Goal 4: Reduce child mortality
Goal 5: Improve maternal health
Goal 6: Combat HIV/AIDS, malaria and other diseases
Goal 7: Target 10/WSSD Plan of Implementation: Reduce by half, by 2015, the proportion of people without sustainable access to safe drinking water and basic sanitation

Freshwater and human health are intimately linked. Contaminated drinking water is one of the major causes of sickness and death. The vast majority of water-related deaths occur in developing countries and many are caused by relatively easily-treated and preventable diarrhoeal diseases. Nine out of 10 of the people affected are children under five (Prüss and others 2002).

Although direct human consumption and sanitation are among the smallest uses of freshwater on an absolute scale, providing freshwater of the quantity and quality required is one of humanity’s greatest continuing challenges. The global population is now more than 6.3 billion people, and the number is growing by about 77 million people every year (UNPD 2003). The availability of safe drinking water is critical to meeting the goals for enhancing human well-being and security.
The proportion of people served with some form of improved water supply rose from 78 per cent in 1990 to 82 per cent in 2000. Over the same period the world’s population with access to improved sanitation increased from 51 per cent to 61 per cent (WHO and UNICEF 2003). Despite these gains, about 1.1 billion people in the world lacked access to safe drinking water in 2000, while another 2.4 billion lacked access to improved sanitation (see the GEO Indicators section). As expressed by the UN Secretary-General Kofi Annan in 2000: “No single measure would do more to reduce disease and save lives in the developing world than bringing safe water and adequate sanitation to all” (UN 2000b).

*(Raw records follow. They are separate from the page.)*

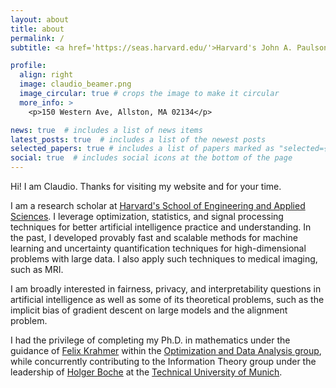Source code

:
 ```yaml
---
layout: about
title: about
permalink: /
subtitle: <a href='https://seas.harvard.edu/'>Harvard's John A. Paulson School of Engineering and Applied Sciences</a>.

profile:
  align: right
  image: claudio_beamer.png
  image_circular: true # crops the image to make it circular
  more_info: >
    <p>150 Western Ave, Allston, MA 02134</p>

news: true  # includes a list of news items
latest_posts: true  # includes a list of the newest posts
selected_papers: true # includes a list of papers marked as "selected={true}"
social: true  # includes social icons at the bottom of the page
---
```


Hi! I am Claudio. Thanks for visiting my website and for your time. 

I am a research scholar at [Harvard's School of Engineering and Applied Sciences](https://seas.harvard.edu/). I leverage optimization, statistics, and signal processing techniques for better artificial intelligence practice and understanding. In the past, I developed provably fast and scalable methods for machine learning and uncertainty quantification techniques for high-dimensional problems with large data. I also apply such techniques to medical imaging, such as MRI. 

I am broadly interested in fairness, privacy, and interpretability questions in artificial intelligence as well as some of its theoretical problems, such as the implicit bias of gradient descent on large models and the alignment problem. 

I had the privilege of completing my Ph.D. in mathematics under the guidance of [Felix Krahmer](https://www.professoren.tum.de/en/krahmer-felix/) within the [Optimization and Data Analysis group](https://www.math.cit.tum.de/en/math/research/groups/data-science/), while concurrently contributing to the Information Theory group under the leadership of [Holger Boche](https://www.professoren.tum.de/en/boche-holger/) at the [Technical University of Munich](www.tum.de).

<!-- Outside the university, you can find me traveling to some off-the-beaten-path places, training jiu-jitsu, or reading about international politics.--> 

<!--Put your address / P.O. box / other info right below your picture. You can also disable any of these elements by editing `profile` property of the YAML header of your `_pages/about.md`. Edit `_bibliography/papers.bib` and Jekyll will render your [publications page](/al-folio/publications/) automatically.-->

<!--Link to your social media connections, too. This theme is set up to use [Font Awesome icons](http://fortawesome.github.io/Font-Awesome/) and [Academicons](https://jpswalsh.github.io/academicons/), like the ones below. Add your Facebook, Twitter, LinkedIn, Google Scholar, or just disable all of them.-->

Freshwater distributes pollutants, and many disease-causing micro-organisms (pathogens) and their vectors live in it. Infants and children are especially susceptible to sickness associated with contaminated drinking water and inadequate sanitation, particularly to diarrhoeal diseases. Lack of safe drinking water and sanitation also has obvious implications for maternal health and can exacerbate illnesses which affect the immune system, such as HIV/AIDS. Improved sanitation alone could reduce related deaths by up to 60 per cent, episodes of diarrhoea by up to 40 per cent, and stunting of child growth by up to 50 per cent (WEHAB Working Group 2002).
Illness and disability caused by water-related diseases contribute to a huge loss in human economic productivity. The Disability-Adjusted Life Year (DALY) is a unit of measurement reflecting lost years of healthy life; the WHO has used it as a measure to report on the impact of some water-associated diseases on health (WHO and UNICEF 2000). By far the largest impact is caused by malaria (42.3 million DALYs), followed by lymphatic filariasis (5.64 million DALYs), water-borne diseases such as schistosomiasis (1.76 million DALYs), and related infections (1.42 million DALYs). Various technologies, however, including membrane technologies (Box 6), offer solutions and can significantly improve drinking water quality.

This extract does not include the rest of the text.